*EXERCISE OBJECTIVE*:
Note each line in the data holding the string "transitions" and report it.
Start of SUPPLIED RECORDS
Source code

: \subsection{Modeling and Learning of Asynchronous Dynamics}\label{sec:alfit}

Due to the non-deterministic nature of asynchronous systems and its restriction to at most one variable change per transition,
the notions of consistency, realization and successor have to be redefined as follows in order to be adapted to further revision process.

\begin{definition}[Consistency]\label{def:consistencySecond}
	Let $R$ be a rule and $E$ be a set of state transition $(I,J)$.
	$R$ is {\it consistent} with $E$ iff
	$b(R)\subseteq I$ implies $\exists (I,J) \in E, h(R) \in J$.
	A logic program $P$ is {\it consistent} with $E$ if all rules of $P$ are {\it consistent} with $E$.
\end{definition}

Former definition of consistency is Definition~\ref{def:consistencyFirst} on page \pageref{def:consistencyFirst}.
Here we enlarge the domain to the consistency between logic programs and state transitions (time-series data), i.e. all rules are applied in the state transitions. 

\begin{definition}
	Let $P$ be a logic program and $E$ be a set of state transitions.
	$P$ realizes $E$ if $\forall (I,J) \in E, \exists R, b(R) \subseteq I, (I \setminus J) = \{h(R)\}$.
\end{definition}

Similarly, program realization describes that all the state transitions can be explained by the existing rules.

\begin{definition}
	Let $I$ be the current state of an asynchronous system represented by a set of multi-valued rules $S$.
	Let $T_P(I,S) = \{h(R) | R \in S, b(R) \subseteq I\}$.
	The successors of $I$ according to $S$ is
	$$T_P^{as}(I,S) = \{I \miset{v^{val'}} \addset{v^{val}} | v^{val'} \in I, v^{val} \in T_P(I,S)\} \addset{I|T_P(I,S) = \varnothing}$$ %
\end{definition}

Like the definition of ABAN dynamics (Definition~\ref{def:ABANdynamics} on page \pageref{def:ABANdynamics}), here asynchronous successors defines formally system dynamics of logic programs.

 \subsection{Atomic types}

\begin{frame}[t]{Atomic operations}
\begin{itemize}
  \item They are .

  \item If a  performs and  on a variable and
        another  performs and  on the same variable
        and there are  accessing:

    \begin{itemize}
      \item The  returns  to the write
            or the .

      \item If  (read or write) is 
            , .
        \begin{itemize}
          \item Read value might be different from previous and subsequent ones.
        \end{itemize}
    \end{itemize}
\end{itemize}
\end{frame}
End of SUPPLIED RECORDS
*ANSWER SPACE*:
Here we enlarge the domain to the consistency between logic programs and state transitions (time-series data), i.e. all rules are applied in the state transitions. 
	Let $P$ be a logic program and $E$ be a set of state transitions.
Similarly, program realization describes that all the state transitions can be explained by the existing rules.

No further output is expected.